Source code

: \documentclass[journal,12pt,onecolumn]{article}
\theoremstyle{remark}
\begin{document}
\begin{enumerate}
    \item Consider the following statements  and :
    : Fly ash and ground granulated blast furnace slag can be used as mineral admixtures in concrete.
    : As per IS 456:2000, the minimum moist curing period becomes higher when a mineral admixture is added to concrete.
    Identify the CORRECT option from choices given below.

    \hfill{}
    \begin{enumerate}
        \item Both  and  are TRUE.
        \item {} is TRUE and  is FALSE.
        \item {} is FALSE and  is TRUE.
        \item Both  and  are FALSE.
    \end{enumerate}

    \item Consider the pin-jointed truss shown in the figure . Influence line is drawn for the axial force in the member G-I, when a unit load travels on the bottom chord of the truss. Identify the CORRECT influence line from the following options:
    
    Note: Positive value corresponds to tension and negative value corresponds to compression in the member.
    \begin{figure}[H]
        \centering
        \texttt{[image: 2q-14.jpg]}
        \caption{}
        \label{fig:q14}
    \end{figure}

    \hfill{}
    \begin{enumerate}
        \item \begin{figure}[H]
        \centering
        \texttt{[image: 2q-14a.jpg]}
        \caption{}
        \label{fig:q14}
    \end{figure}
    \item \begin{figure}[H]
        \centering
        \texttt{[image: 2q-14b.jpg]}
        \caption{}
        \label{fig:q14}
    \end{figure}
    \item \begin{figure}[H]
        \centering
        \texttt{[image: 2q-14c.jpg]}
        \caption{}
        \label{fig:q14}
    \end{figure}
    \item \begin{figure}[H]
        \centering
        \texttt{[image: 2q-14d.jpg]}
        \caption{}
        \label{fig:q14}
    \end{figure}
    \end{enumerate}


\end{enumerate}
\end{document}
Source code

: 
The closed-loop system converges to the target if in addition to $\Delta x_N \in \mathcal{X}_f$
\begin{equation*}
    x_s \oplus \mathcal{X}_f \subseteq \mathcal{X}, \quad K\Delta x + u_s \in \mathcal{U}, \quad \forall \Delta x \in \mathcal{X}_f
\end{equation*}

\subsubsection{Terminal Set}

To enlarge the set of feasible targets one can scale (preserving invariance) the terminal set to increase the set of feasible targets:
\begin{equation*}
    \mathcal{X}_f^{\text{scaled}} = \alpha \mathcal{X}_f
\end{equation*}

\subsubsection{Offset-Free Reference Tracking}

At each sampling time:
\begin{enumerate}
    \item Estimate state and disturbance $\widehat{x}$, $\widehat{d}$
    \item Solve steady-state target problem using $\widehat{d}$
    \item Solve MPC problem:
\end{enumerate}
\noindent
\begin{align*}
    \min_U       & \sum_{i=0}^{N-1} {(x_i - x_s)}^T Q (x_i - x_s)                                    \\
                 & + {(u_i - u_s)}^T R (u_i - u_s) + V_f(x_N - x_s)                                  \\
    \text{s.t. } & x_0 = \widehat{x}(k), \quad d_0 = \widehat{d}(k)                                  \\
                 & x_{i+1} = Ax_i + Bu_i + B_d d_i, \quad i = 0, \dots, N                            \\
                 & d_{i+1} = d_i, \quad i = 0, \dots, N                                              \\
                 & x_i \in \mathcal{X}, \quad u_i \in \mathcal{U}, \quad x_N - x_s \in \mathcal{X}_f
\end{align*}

* **The task**:
Scan the records above for the string "dots", then copy each line where it turns up.

* **Output for this task**:
                 & x_{i+1} = Ax_i + Bu_i + B_d d_i, \quad i = 0, \dots, N                            \\
                 & d_{i+1} = d_i, \quad i = 0, \dots, N                                              \\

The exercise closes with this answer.